▶ **Activity**
In the data below, find the line that contains "## Sum of prime-indexed elements" and the line that contains "## The Office IV - Find a Meeting Room". Copy both, plus every line between them, exactly.

▶ **Extracted information**
↓
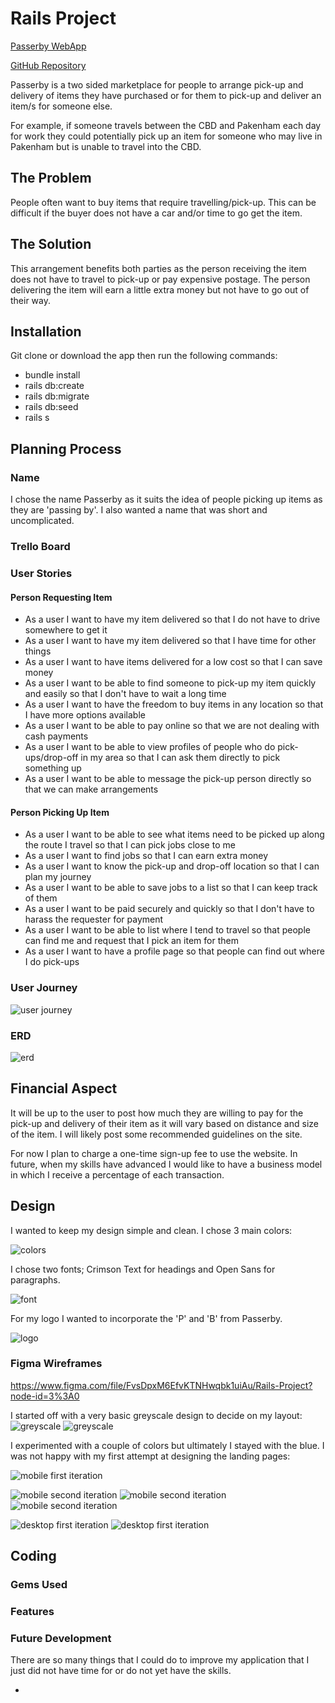 # Rails Project

[Passerby WebApp](https://passerby-app.herokuapp.com/)

[GitHub Repository](https://github.com/jessodri/passerby)

Passerby is a two sided marketplace for people to arrange pick-up and delivery of items they have purchased or for them to pick-up and deliver an item/s for someone else. 

For example, if someone travels between the CBD and Pakenham each day for work they could potentially pick up an item for someone who may live in Pakenham but is unable to travel into the CBD.

## The Problem

People often want to buy items that require travelling/pick-up. This can be difficult if the buyer does not have a car and/or time to go get the item.

## The Solution

This arrangement benefits both parties as the person receiving the item does not have to travel to pick-up or pay expensive postage. The person delivering the item will earn a little extra money but not have to go out of their way.

## Installation

Git clone or download the app then run the following commands:
* bundle install
* rails db:create
* rails db:migrate
* rails db:seed
* rails s

## Planning Process

### Name

I chose the name Passerby as it suits the idea of people picking up items as they are 'passing by'. I also wanted a name that was short and uncomplicated.

### Trello Board

### User Stories

#### Person Requesting Item

* As a user I want to have my item delivered so that I do not have to drive somewhere to get it
* As a user I want to have my item delivered so that I have time for other things
* As a user I want to have items delivered for a low cost so that I can save money
* As a user I want to be able to find someone to pick-up my item quickly and easily so that I don't have to wait a long time
* As a user  I want to have the freedom to buy items in any location so that I have more options available
* As a user I want to be able to pay online so that we are not dealing with cash payments
* As a user I want to be able to view profiles of people who do pick-ups/drop-off in my area so that I can ask them directly to pick something up
* As a user I want to be able to message the pick-up person directly so that we can make arrangements

#### Person Picking Up Item

* As a user I want to be able to see what items need to be picked up along the route I travel so that I can pick jobs close to me
* As a user I want to find jobs so that I can earn extra money
* As a user I want to know the pick-up and drop-off location so that I can plan my journey
* As a user I want to be able to save jobs to a list so that I can keep track of them
* As a user I want to be paid securely and quickly so that I don't have to harass the requester for payment
* As a user I want to be able to list where I tend to travel so that people can find me and request that I pick an item for them
* As a user I want to have a profile page so that people can find out where I do pick-ups

### User Journey

![user journey](app/assets/images/user_journey.png)

### ERD

![erd](app/assets/images/erd.png)

## Financial Aspect

It will be up to the user to post how much they are willing to pay for the pick-up and delivery of their item as it will vary based on distance and size of the item. I will likely post some recommended guidelines on the site.

For now I plan to charge a one-time sign-up fee to use the website. In future, when my skills have advanced I would like to have a business model in which I receive a percentage of each transaction.

## Design

I wanted to keep my design simple and clean. I chose 3 main colors:

![colors](app/assets/images/colors.png)

I chose two fonts; Crimson Text for headings and Open Sans for paragraphs.

![font](app/assets/images/font.png)

For my logo I wanted to incorporate the 'P' and 'B' from Passerby.

![logo](app/assets/images/passerby-logo.svg)

### Figma Wireframes
<https://www.figma.com/file/FvsDpxM6EfvKTNHwqbk1uiAu/Rails-Project?node-id=3%3A0>

I started off with a very basic greyscale design to decide on my layout:
![greyscale](app/assets/images/greyscale-wireframes.png)
![greyscale](app/assets/images/greyscale-wireframes2.png)

I experimented with a couple of colors but ultimately I stayed with the blue. I was not happy with my first attempt at designing the landing pages:

![mobile first iteration](app/assets/images/first-iteration.png)


![mobile second iteration](app/assets/images/second-iteration.png)
![mobile second iteration](app/assets/images/second-iteration2.png)
![mobile second iteration](app/assets/images/second-iteration3.png)

![desktop first iteration](app/assets/images/desktop1.png)
![desktop first iteration](app/assets/images/desktop2.png)


## Coding

### Gems Used

### Features

### Future Development

There are so many things that I could do to improve my application that I just did not have time for or do not yet have the skills.

- 
###

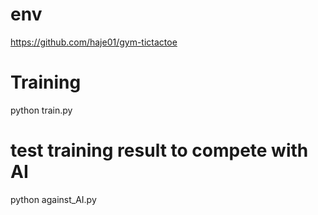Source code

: # env 

https://github.com/haje01/gym-tictactoe


# Training

python train.py


# test training result to compete with AI

python against_AI.py 
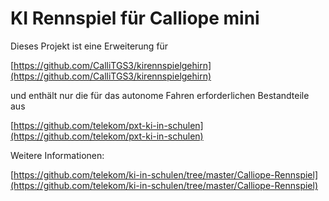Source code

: # KI Rennspiel für Calliope mini

Dieses Projekt ist eine Erweiterung für

[https://github.com/CalliTGS3/kirennspielgehirn](https://github.com/CalliTGS3/kirennspielgehirn) 

und enthält nur die für das autonome Fahren erforderlichen Bestandteile aus

[https://github.com/telekom/pxt-ki-in-schulen](https://github.com/telekom/pxt-ki-in-schulen)


Weitere Informationen:

[https://github.com/telekom/ki-in-schulen/tree/master/Calliope-Rennspiel](https://github.com/telekom/ki-in-schulen/tree/master/Calliope-Rennspiel)

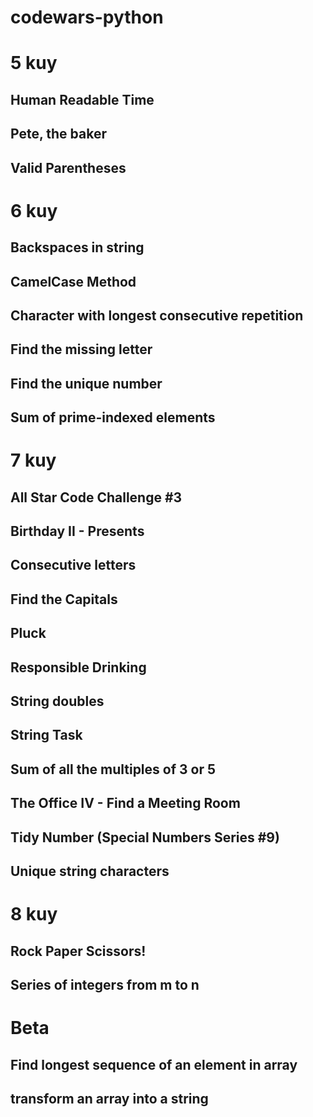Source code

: # codewars-python

# 5 kuy
## Human Readable Time
## Pete, the baker
## Valid Parentheses

# 6 kuy
## Backspaces in string
## CamelCase Method
## Character with longest consecutive repetition
## Find the missing letter
## Find the unique number
## Sum of prime-indexed elements


# 7 kuy
## All Star Code Challenge #3
## Birthday II - Presents
## Consecutive letters
## Find the Capitals
## Pluck
## Responsible Drinking
## String doubles
## String Task
## Sum of all the multiples of 3 or 5
## The Office IV - Find a Meeting Room
## Tidy Number (Special Numbers Series #9)
## Unique string characters


# 8 kuy
## Rock Paper Scissors!
## Series of integers from m to n

# Beta
## Find longest sequence of an element in array
## transform an array into a string
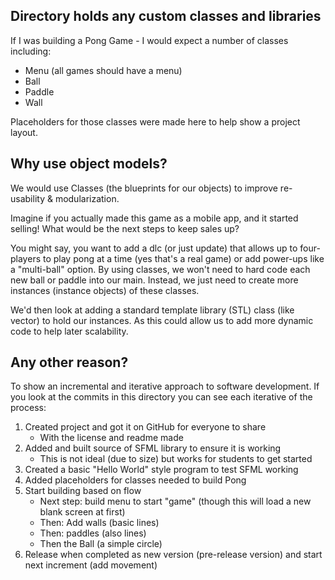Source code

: ## Directory holds any custom classes and libraries
If I was building a Pong Game - I would expect a number of classes including:
- Menu (all games should have a menu)
- Ball
- Paddle
- Wall

Placeholders for those classes were made here to help show a project layout.

## Why use object models?
We would use Classes (the blueprints for our objects) to improve re-usability & modularization. 

Imagine if you actually made this game as a mobile app, and it started selling!
What would be the next steps to keep sales up?

You might say, you want to add a dlc (or just update) that allows up to 
four-players to play pong at a time (yes that's a real game) or add power-ups 
like a "multi-ball" option. By using classes, we won't need to hard code each
new ball or paddle into our main. Instead, we just need to create more instances
(instance objects) of these classes.

We'd then look at adding a standard template library (STL) class (like vector) 
to hold our instances. As this could allow us to add more dynamic code to help later scalability.

## Any other reason?
To show an incremental and iterative approach to software development. If you
look at the commits in this directory you can see each iterative of the process:
1. Created project and got it on GitHub for everyone to share
    - With the license and readme made
2. Added and built source of SFML library to ensure it is working
    - This is not ideal (due to size) but works for students to get started
3. Created a basic "Hello World" style program to test SFML working
4. Added placeholders for classes needed to build Pong
5. Start building based on flow
    - Next step: build menu to start "game" (though this will load a new blank screen at first)
    - Then: Add walls (basic lines)
    - Then: paddles (also lines)
    - Then the Ball (a simple circle)
6. Release when completed as new version (pre-release version) and start next increment (add movement)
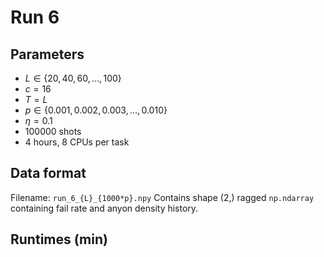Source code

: # Run 6

## Parameters

* $L\in\{20,40,60,\dotsc,100\}$
* $c=16$
* $T=L$
* $p\in\{0.001,0.002,0.003,\dotsc,0.010\}$
* $\eta=0.1$
* $100000$ shots
* 4 hours, 8 CPUs per task

## Data format

Filename: `run_6_{L}_{1000*p}.npy`
Contains shape $(2,)$ ragged `np.ndarray` containing fail rate and anyon density history.

## Runtimes (min)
↑
▶ **Solved exercise**
## Sum of prime-indexed elements


# 7 kuy
## All Star Code Challenge #3
## Birthday II - Presents
## Consecutive letters
## Find the Capitals
## Pluck
## Responsible Drinking
## String doubles
## String Task
## Sum of all the multiples of 3 or 5
## The Office IV - Find a Meeting Room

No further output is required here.